El plan de estudios pretendía conciliar los estudios clásicos y científicos. Se proponía que estuviese conformado por las siguientes asignaturas: Lengua y Literatura española, Matemáticas, Lengua Latina, Ciencias Naturales, Física y Química, Filosofía y Derecho, Geografía e Historia, Lengua francesa, Religión, Dibujo, Lengua Griega para los alumnos de letras e Inglés o Alemán para los de ciencias.
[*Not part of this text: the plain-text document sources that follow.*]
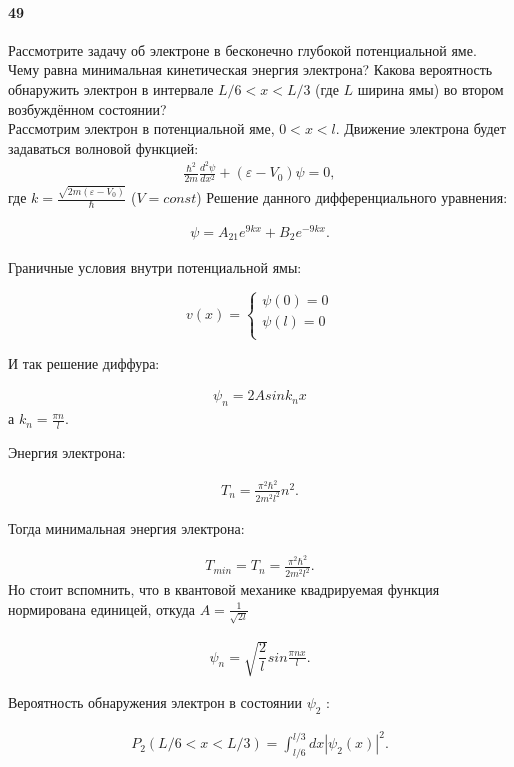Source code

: 




\paragraph{49}
Рассмотрите задачу об электроне в бесконечно глубокой потенциальной яме. Чему равна минимальная кинетическая энергия электрона? Какова вероятность обнаружить электрон в интервале $L/6<x<L/3$ (где $L$ ширина ямы) во втором возбуждённом состоянии?\\

Рассмотрим электрон в потенциальной яме, $0<x<l$.
Движение электрона будет задаваться волновой функцией:
\begin{gather}
 \frac{\hbar^{2}}{2m}\frac{d^{2}\psi}{dx^{2}}+(\varepsilon-V_{0})\psi=0,
\end{gather}
где $k=\frac{\sqrt{2m(\varepsilon-V_{0})}}{\hbar}$ ($V=const$)
Решение данного дифференциального уравнения:

\begin{gather}
\psi=A_{21}e^{9kx}+B_{2}e^{-9kx}.
\end{gather}

Граничные условия внутри потенциальной ямы:

$$
v(x)=
\left\{
\begin{gathered}
\psi(0)=0\\
\psi(l)=0\\
\end{gathered}
\right.
$$

И так решение диффура: 

\begin{gather}
\psi_{n}=2A sin{k_{n}x}
\end{gather}
а $k_{n}=\frac{\pi n}{l}.$

Энергия электрона:

\begin{gather}
T_{n}=\frac{\pi^{2}\hbar^{2}}{2m^{2}l^{2}}{}n^{2}.
\end{gather}

Тогда минимальная энергия электрона:

\begin{gather}
T_{min}=T_{n}=\frac{\pi^{2}\hbar^{2}}{2m^{2}l^{2}}.
\end{gather}
Но стоит вспомнить, что в квантовой механике квадрируемая функция нормирована единицей, откуда $A=\frac{1}{\sqrt{2l}}$

\begin{gather}
\psi_{n}=\sqrt{\dfrac{2}{l}} sin{\frac{\pi n x}{l}}.
\end{gather}

Вероятность обнаружения электрон в состоянии $\psi_{2}$ :

\begin{gather}
P_{2}(L/6<x<L/3)=\int_{l/6}^{l/3}dx|\psi_{2}(x)|^{2}.
\end{gather}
Según el dictamen del Consejo, “al lado” de la enseñanza oficial del Estado debía admitirse la llamada a la sazón “enseñanza colegiada”, por ser esta “la única manifestación de la libertad de enseñanza” que ofrecía garantías de idoneidad. Con respecto a la enseñanza libre, se afirmaba que era “perjudicial para la patria porque favorece el autodidactismo” y era contraria a la verdadera educación intelectual: se proponía la supresión de esta clase de enseñanza, si bien de manera gradual y tratando de facilitar la asistencia a los institutos de los estudiantes que en aquellos momentos la cursaban.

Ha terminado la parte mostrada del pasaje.